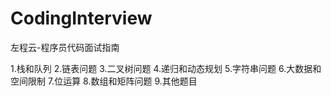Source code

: # CodingInterview
左程云-程序员代码面试指南

1.栈和队列
2.链表问题
3.二叉树问题
4.递归和动态规划
5.字符串问题
6.大数据和空间限制
7.位运算
8.数组和矩阵问题
9.其他题目

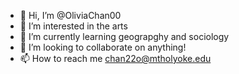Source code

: - 👋 Hi, I’m @OliviaChan00
- 👀 I’m interested in the arts
- 🌱 I’m currently learning geograpghy and sociology
- 💞️ I’m looking to collaborate on anything!
- 📫 How to reach me chan22o@mtholyoke.edu

<!---
OliviaChan00/OliviaChan00 is a ✨ special ✨ repository because its `README.md` (this file) appears on your GitHub profile.
You can click the Preview link to take a look at your changes.
--->
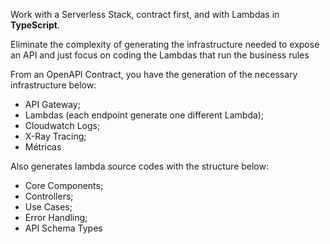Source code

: Work with a Serverless Stack, contract first, and with Lambdas in **TypeScript**.

Eliminate the complexity of generating the infrastructure needed to expose an API and just focus on coding the Lambdas that run the business rules

From an OpenAPI Contract, you have the generation of the necessary infrastructure below:

- API Gateway;
- Lambdas (each endpoint generate one different Lambda);
- Cloudwatch Logs;
- X-Ray Tracing;
- Métricas

Also generates lambda source codes with the structure below:
- Core Components;  
- Controllers;  
- Use Cases;  
- Error Handling;  
- API Schema Types
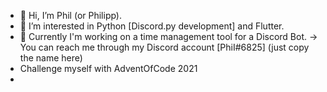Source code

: - 👋 Hi, I’m Phil (or Philipp).
- 👀 I’m interested in Python [Discord.py development] and Flutter.
- 🌱 Currently I'm working on a time management tool for a Discord Bot.
-> You can reach me through my Discord account [PhiI#6825] (just copy the name here)
- Challenge myself with AdventOfCode 2021
- 
<!---
PhilXi/PhilXi is a ✨ special ✨ repository because its `README.md` (this file) appears on your GitHub profile.
You can click the Preview link to take a look at your changes.
--->

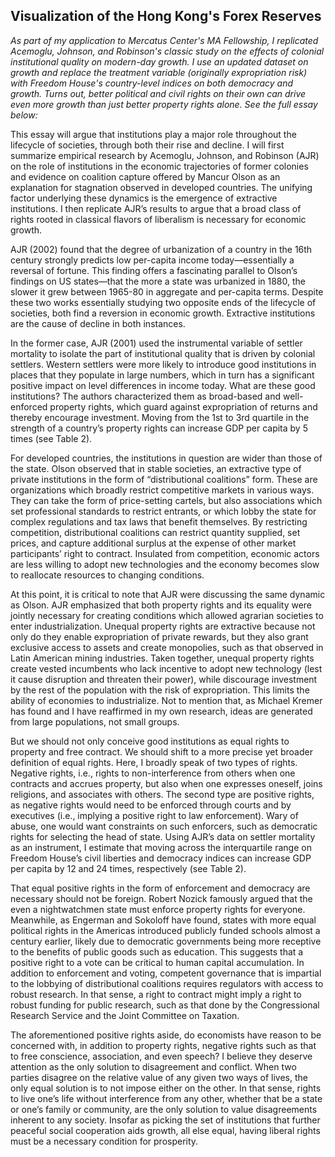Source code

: ## Visualization of the Hong Kong's Forex Reserves

*As part of my application to Mercatus Center's MA Fellowship, I replicated Acemoglu, Johnson, and Robinson's classic study on the effects of colonial institutional quality on modern-day growth. I use an updated dataset on growth and replace the treatment variable (originally expropriation risk) with Freedom House's country-level indices on both democracy and growth. Turns out, better political and civil rights on their own can drive even more growth than just better property rights alone. See the full essay below:*

This essay will argue that institutions play a major role throughout the lifecycle of societies, through both their rise and decline. I will first summarize empirical research by Acemoglu, Johnson, and Robinson (AJR) on the role of institutions in the economic trajectories of former colonies and evidence on coalition capture offered by Mancur Olson as an explanation for stagnation observed in developed countries. The unifying factor underlying these dynamics is the emergence of extractive institutions. I then replicate AJR’s results to argue that a broad class of rights rooted in classical flavors of liberalism is necessary for economic growth. 

AJR (2002) found that the degree of urbanization of a country in the 16th century strongly predicts low per-capita income today—essentially a reversal of fortune.  This finding offers a fascinating parallel to Olson’s findings on US states—that the more a state was urbanized in 1880, the slower it grew between 1965-80 in aggregate and per-capita terms.  Despite these two works essentially studying two opposite ends of the lifecycle of societies, both find a reversion in economic growth. Extractive institutions are the cause of decline in both instances. 

In the former case, AJR (2001) used the instrumental variable of settler mortality to isolate the part of institutional quality that is driven by colonial settlers. Western settlers were more likely to introduce good institutions in places that they populate in large numbers, which in turn has a significant positive impact on level differences in income today.  What are these good institutions? The authors characterized them as broad-based and well-enforced property rights, which guard against expropriation of returns and thereby encourage investment.  Moving from the 1st to 3rd quartile in the strength of a country’s property rights can increase GDP per capita by 5 times (see Table 2).

For developed countries, the institutions in question are wider than those of the state. Olson observed that in stable societies, an extractive type of private institutions in the form of “distributional coalitions” form.  These are organizations which broadly restrict competitive markets in various ways. They can take the form of price-setting cartels, but also associations which set professional standards to restrict entrants, or which lobby the state for complex regulations and tax laws that benefit themselves.  By restricting competition, distributional coalitions can restrict quantity supplied, set prices, and capture additional surplus at the expense of other market participants’ right to contract. Insulated from competition, economic actors are less willing to adopt new technologies and the economy becomes slow to reallocate resources to changing conditions. 

At this point, it is critical to note that AJR were discussing the same dynamic as Olson. AJR emphasized that both property rights and its equality were jointly necessary for creating conditions which allowed agrarian societies to enter industrialization. Unequal property rights are extractive because not only do they enable expropriation of private rewards, but they also grant exclusive access to assets and create monopolies, such as that observed in Latin American mining industries. Taken together, unequal property rights create vested incumbents who lack incentive to adopt new technology (lest it cause disruption and threaten their power), while discourage investment by the rest of the population with the risk of expropriation.  This limits the ability of economies to industrialize. Not to mention that, as Michael Kremer has found and I have reaffirmed in my own research, ideas are generated from large populations, not small groups.  

But we should not only conceive good institutions as equal rights to property and free contract. We should shift to a more precise yet broader definition of equal rights. Here, I broadly speak of two types of rights. Negative rights, i.e., rights to non-interference from others when one contracts and accrues property, but also when one expresses oneself, joins religions, and associates with others. The second type are positive rights, as negative rights would need to be enforced through courts and by executives (i.e., implying a positive right to law enforcement). Wary of abuse, one would want constraints on such enforcers, such as democratic rights for selecting the head of state. Using AJR’s data on settler mortality as an instrument, I estimate that moving across the interquartile range on Freedom House’s civil liberties and democracy indices can increase GDP per capita by 12 and 24 times, respectively (see Table 2). 

That equal positive rights in the form of enforcement and democracy are necessary should not be foreign. Robert Nozick famously argued that the even a nightwatchmen state must enforce property rights for everyone.  Meanwhile, as Engerman and Sokoloff have found, states with more equal political rights in the Americas introduced publicly funded schools almost a century earlier, likely due to democratic governments being more receptive to the benefits of public goods such as education.  This suggests that a positive right to a vote can be critical to human capital accumulation. In addition to enforcement and voting, competent governance that is impartial to the lobbying of distributional coalitions requires regulators with access to robust research. In that sense, a right to contract might imply a right to robust funding for public research, such as that done by the Congressional Research Service and the Joint Committee on Taxation.

The aforementioned positive rights aside, do economists have reason to be concerned with, in addition to property rights, negative rights such as that to free conscience, association, and even speech? I believe they deserve attention as the only solution to disagreement and conflict. When two parties disagree on the relative value of any given two ways of lives, the only equal solution is to not impose either on the other. In that sense, rights to live one’s life without interference from any other, whether that be a state or one’s family or community, are the only solution to value disagreements inherent to any society. Insofar as picking the set of institutions that further peaceful social cooperation aids growth, all else equal, having liberal rights must be a necessary condition for prosperity.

> **Problem statement**
Make a list of all lines in the data that contain "lifecycle".

> **Output**
This essay will argue that institutions play a major role throughout the lifecycle of societies, through both their rise and decline. I will first summarize empirical research by Acemoglu, Johnson, and Robinson (AJR) on the role of institutions in the economic trajectories of former colonies and evidence on coalition capture offered by Mancur Olson as an explanation for stagnation observed in developed countries. The unifying factor underlying these dynamics is the emergence of extractive institutions. I then replicate AJR’s results to argue that a broad class of rights rooted in classical flavors of liberalism is necessary for economic growth. 
AJR (2002) found that the degree of urbanization of a country in the 16th century strongly predicts low per-capita income today—essentially a reversal of fortune.  This finding offers a fascinating parallel to Olson’s findings on US states—that the more a state was urbanized in 1880, the slower it grew between 1965-80 in aggregate and per-capita terms.  Despite these two works essentially studying two opposite ends of the lifecycle of societies, both find a reversion in economic growth. Extractive institutions are the cause of decline in both instances. 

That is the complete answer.